EXERCISE BRIEF | Please return every line in the entries below with the word "garrisons" in it.
── PROVIDED ENTRIES ──
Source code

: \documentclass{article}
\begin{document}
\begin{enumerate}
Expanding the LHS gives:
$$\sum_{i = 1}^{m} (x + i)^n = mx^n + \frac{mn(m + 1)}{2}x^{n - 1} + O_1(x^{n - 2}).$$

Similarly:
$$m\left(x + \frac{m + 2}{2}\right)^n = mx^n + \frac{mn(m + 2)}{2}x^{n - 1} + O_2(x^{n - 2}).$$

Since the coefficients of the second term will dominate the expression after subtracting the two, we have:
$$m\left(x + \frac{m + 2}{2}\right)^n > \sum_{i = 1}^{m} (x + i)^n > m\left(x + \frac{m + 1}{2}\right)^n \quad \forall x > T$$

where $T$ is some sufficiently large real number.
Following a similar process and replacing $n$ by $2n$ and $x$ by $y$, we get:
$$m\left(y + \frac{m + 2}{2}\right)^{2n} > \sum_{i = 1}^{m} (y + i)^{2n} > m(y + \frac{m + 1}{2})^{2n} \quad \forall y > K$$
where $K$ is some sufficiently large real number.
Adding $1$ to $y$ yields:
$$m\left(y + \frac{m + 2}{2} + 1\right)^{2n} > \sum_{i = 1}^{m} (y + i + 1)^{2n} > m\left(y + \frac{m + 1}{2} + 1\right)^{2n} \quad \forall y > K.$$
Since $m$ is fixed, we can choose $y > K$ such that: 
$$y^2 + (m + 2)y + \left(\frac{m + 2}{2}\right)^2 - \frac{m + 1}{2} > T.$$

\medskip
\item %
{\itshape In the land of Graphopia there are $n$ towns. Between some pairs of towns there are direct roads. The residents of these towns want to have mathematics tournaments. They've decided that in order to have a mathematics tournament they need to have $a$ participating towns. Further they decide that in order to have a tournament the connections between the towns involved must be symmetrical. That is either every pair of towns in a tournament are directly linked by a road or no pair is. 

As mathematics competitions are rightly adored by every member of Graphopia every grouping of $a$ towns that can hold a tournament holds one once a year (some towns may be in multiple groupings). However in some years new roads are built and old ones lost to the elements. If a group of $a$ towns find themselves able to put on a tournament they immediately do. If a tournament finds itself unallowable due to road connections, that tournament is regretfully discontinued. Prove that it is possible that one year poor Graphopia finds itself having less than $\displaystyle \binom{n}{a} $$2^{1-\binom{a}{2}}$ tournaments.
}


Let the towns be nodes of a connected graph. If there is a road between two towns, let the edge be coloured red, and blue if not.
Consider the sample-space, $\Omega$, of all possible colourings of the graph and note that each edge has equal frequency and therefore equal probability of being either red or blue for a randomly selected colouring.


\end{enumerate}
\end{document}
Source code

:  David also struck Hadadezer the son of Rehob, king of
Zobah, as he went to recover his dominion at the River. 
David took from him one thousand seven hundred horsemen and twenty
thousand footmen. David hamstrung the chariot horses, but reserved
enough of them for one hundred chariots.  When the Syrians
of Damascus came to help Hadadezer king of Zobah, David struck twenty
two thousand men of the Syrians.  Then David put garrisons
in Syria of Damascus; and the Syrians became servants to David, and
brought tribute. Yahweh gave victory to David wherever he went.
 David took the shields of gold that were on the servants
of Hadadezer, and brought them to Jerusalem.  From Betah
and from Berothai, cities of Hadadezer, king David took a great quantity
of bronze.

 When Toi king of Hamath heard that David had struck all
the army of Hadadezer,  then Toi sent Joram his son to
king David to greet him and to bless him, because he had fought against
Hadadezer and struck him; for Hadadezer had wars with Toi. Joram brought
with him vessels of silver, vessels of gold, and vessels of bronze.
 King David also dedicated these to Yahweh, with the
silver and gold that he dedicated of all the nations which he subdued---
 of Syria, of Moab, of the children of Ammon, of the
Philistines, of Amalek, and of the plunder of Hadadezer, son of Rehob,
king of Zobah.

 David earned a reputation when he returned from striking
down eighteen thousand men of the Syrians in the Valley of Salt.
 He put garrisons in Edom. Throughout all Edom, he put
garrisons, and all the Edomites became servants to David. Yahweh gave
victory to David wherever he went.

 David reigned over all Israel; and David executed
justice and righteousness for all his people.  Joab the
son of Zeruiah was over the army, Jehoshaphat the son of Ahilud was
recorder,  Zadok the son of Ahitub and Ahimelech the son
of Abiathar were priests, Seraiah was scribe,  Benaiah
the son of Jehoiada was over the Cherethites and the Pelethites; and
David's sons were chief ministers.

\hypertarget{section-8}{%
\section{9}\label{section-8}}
───
ANSWER BOX |
two thousand men of the Syrians.  Then David put garrisons
 He put garrisons in Edom. Throughout all Edom, he put
garrisons, and all the Edomites became servants to David. Yahweh gave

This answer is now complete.